I'm not a developer (I do data analysis), but compiling Emacs from source on
Ubuntu (after running build-dep emacs24) has never caused me problems.

But hey, I'm sure Arch is awesome, and if I had more time I'd totally be
running it.

------
pmoriarty
I've used vim (vi and some other vi colones before that) for over 25 years,
and switched mostly to emacs (with evil) about 6 years ago or so.

One of the main reasons I switched was because I fell in love with Scheme (and
Lisp before that), and loved the idea of an editor that was fully integrated
with Lisp, was scripted in Lisp, was mostly even written in Lisp, and had
powerful Lisp-editing modes like Slime. It is possible to script vim through
Scheme, but 99% of vim's scripts are written in vimscript, and that's really
what the vim ecosystem is designed around. So emacs was a clear winner here.
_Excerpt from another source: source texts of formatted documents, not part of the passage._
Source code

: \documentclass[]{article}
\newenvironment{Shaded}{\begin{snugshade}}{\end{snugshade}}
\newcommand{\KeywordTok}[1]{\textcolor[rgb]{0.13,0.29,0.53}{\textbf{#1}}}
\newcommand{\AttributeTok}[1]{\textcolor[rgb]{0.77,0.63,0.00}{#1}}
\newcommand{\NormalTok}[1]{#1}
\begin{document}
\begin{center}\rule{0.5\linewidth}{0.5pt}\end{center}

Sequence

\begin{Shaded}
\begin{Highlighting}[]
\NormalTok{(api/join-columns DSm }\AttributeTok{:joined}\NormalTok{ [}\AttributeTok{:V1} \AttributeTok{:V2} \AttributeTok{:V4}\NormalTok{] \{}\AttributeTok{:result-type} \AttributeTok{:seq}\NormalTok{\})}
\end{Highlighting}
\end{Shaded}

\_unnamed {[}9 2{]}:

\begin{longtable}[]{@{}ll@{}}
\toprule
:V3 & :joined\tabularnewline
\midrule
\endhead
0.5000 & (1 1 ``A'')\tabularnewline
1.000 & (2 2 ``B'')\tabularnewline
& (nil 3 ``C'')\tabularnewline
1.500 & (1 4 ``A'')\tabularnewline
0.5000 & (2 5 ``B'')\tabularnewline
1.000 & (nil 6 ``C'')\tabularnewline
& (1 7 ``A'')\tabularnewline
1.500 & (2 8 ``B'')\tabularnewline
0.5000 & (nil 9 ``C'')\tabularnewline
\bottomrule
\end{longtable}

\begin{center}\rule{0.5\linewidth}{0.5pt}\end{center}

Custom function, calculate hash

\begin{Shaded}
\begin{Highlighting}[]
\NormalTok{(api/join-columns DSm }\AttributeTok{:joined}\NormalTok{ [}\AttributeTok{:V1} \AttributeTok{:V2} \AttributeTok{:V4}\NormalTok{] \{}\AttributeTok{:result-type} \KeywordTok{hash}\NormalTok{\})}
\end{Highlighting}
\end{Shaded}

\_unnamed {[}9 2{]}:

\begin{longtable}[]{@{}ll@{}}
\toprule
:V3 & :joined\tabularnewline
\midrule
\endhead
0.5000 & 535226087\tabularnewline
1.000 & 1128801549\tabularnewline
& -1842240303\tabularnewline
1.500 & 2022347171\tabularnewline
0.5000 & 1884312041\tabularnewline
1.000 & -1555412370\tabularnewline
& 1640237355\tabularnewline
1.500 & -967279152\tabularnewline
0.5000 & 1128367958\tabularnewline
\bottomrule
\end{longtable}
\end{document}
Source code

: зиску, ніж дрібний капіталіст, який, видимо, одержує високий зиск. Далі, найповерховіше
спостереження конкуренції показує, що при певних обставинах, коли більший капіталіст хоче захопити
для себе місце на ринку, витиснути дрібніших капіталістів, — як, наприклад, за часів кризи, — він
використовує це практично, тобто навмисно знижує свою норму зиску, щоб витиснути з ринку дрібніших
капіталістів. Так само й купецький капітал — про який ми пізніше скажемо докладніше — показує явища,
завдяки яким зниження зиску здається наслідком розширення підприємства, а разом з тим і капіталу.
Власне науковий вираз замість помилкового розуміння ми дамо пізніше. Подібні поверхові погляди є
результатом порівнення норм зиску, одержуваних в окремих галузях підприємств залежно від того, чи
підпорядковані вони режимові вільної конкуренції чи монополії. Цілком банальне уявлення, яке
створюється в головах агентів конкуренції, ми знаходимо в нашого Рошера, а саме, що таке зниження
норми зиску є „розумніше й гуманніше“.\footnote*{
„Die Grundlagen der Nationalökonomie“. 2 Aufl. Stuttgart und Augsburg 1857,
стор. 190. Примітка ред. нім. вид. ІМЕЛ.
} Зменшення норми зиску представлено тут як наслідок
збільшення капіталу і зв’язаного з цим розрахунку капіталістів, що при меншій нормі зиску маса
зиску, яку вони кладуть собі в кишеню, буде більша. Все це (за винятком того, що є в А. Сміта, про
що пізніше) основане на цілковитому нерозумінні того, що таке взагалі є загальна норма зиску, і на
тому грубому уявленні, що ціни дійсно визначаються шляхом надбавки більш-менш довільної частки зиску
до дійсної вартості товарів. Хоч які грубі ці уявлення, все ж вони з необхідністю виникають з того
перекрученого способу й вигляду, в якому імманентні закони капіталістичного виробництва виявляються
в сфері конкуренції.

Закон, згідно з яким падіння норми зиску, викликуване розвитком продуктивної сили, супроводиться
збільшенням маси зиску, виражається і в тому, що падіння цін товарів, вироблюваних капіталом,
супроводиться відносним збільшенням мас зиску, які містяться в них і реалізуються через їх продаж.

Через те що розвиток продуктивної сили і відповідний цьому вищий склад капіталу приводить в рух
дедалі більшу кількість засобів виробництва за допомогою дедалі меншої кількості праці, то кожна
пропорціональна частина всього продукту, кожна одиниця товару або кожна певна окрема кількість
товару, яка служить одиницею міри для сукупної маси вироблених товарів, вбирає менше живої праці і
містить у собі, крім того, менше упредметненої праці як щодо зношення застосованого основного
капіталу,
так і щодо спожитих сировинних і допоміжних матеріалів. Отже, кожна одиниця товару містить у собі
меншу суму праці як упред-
I also liked the idea of having email, web browsing, RSS news reading, IRC,
Usenet, the shell, and more fully integrated in to the editor. Ideally, every
app would be integrated in to my editor, and I'd love to command them all from
within there. This is more or less what emacs promised.
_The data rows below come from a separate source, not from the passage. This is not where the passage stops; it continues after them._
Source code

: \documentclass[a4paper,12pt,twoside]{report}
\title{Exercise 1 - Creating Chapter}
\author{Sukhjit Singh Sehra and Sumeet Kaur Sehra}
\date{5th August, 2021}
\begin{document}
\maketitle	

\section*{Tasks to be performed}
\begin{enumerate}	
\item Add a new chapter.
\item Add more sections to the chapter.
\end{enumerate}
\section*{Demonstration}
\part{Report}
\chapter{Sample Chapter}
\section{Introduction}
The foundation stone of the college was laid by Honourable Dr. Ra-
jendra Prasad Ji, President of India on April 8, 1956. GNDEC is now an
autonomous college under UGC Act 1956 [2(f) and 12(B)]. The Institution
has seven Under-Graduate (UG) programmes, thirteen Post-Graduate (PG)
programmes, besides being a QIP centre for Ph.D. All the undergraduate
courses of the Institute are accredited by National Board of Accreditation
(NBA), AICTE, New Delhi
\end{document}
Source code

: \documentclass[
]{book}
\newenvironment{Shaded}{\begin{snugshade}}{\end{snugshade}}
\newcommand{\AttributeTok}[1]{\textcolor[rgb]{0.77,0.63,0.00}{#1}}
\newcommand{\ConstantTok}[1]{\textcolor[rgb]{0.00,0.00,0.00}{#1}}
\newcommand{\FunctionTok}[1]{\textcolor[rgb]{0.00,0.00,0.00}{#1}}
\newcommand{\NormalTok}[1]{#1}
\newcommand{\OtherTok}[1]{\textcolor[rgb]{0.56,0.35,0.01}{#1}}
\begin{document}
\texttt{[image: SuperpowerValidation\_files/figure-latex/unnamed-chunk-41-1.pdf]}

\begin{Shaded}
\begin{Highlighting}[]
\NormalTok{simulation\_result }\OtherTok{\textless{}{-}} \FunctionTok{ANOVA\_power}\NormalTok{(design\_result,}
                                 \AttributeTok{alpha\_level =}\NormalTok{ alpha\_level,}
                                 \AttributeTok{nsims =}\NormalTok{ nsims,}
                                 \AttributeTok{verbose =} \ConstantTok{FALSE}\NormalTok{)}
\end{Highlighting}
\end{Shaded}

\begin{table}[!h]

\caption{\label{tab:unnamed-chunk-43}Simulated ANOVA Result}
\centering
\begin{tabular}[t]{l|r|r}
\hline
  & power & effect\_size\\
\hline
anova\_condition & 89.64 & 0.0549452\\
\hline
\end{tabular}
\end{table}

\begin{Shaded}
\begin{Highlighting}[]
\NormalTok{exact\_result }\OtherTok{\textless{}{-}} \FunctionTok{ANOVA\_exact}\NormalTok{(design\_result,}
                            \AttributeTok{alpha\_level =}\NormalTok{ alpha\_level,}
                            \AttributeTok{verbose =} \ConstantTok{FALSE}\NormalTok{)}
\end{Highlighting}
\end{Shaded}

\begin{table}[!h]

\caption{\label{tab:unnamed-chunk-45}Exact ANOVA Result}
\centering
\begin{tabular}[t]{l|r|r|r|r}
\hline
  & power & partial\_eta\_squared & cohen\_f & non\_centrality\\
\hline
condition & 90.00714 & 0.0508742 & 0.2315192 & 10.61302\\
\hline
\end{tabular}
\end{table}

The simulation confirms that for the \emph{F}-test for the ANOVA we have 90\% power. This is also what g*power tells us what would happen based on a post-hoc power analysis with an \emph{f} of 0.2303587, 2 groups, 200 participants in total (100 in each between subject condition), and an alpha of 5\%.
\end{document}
org-mode was another big draw. It seemed cool, and I wanted to find out if it
was really as big a deal as everyone said. It is. All my note-taking is now in
org, and I intend to move my browser bookmarks to it too. I've since tried
various org-mode clones in vim, and they're not nearly as good.

Finally, what really won me over was evil-mode, which allowed me to keep my
decades of vim muscle memory and preference for modal editing.
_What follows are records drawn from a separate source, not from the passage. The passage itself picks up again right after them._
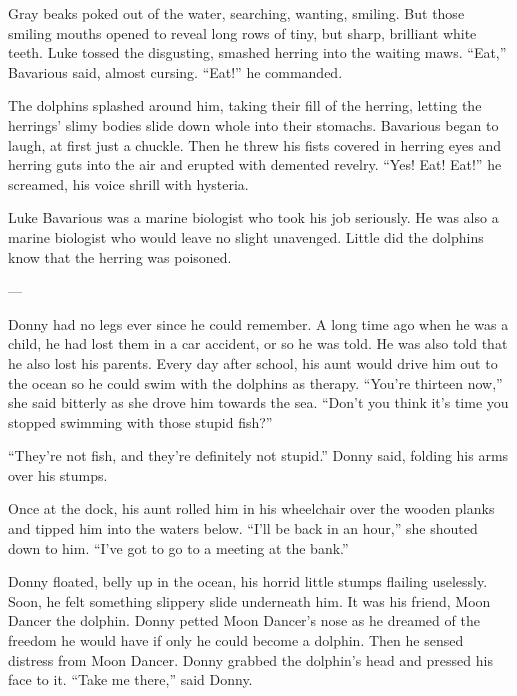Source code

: Gray beaks poked out of the water, searching, wanting, smiling. But
those smiling mouths opened to reveal long rows of tiny, but sharp,
brilliant white teeth. Luke tossed the disgusting, smashed herring
into the waiting maws. ``Eat,'' Bavarious said, almost cursing.
``Eat!'' he commanded.



The dolphins splashed around him, taking their fill of the herring,
letting the herrings' slimy bodies slide down whole into their
stomachs. Bavarious began to laugh, at first just a chuckle. Then
he threw his fists covered in herring eyes and herring guts into
the air and erupted with demented revelry. ``Yes! Eat! Eat!'' he
screamed, his voice shrill with hysteria.



Luke Bavarious was a marine biologist who took his job seriously.
He was also a marine biologist who would leave no slight unavenged.
Little did the dolphins know that the herring was poisoned.



---



Donny had no legs ever since he could remember. A long time ago
when he was a child, he had lost them in a car accident, or so he
was told. He was also told that he also lost his parents. Every day
after school, his aunt would drive him out to the ocean so he could
swim with the dolphins as therapy. ``You're thirteen now,'' she said
bitterly as she drove him towards the sea. ``Don't you think it's
time you stopped swimming with those stupid fish?''



``They're not fish, and they're definitely not stupid.'' Donny said,
folding his arms over his stumps.



Once at the dock, his aunt rolled him in his wheelchair over the
wooden planks and tipped him into the waters below. ``I'll be back
in an hour,'' she shouted down to him. ``I've got to go to a meeting
at the bank.''



Donny floated, belly up in the ocean, his horrid little stumps
flailing uselessly. Soon, he felt something slippery slide
underneath him. It was his friend, Moon Dancer the dolphin. Donny
petted Moon Dancer's nose as he dreamed of the freedom he would
have if only he could become a dolphin. Then he sensed distress
from Moon Dancer. Donny grabbed the dolphin's head and pressed his
face to it. ``Take me there,'' said Donny.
I spent several months, spending 10 hours a day to customize emacs the way I
liked it, and to bring it mostly up to parity with my vim config (which was
thousands and thousands of lines long), along with customizing some emacs
extensions that had no vim equivalent (like emacs-w3m, which is an embedded
web browser, which is still super handy despite not working with javascript).
It took that long despite me knowing Common Lisp and Scheme before switching
to emacs, which made learning Elisp a breeze compared to the extra effort it
would take someone coming from vim who didn't know any Lisp.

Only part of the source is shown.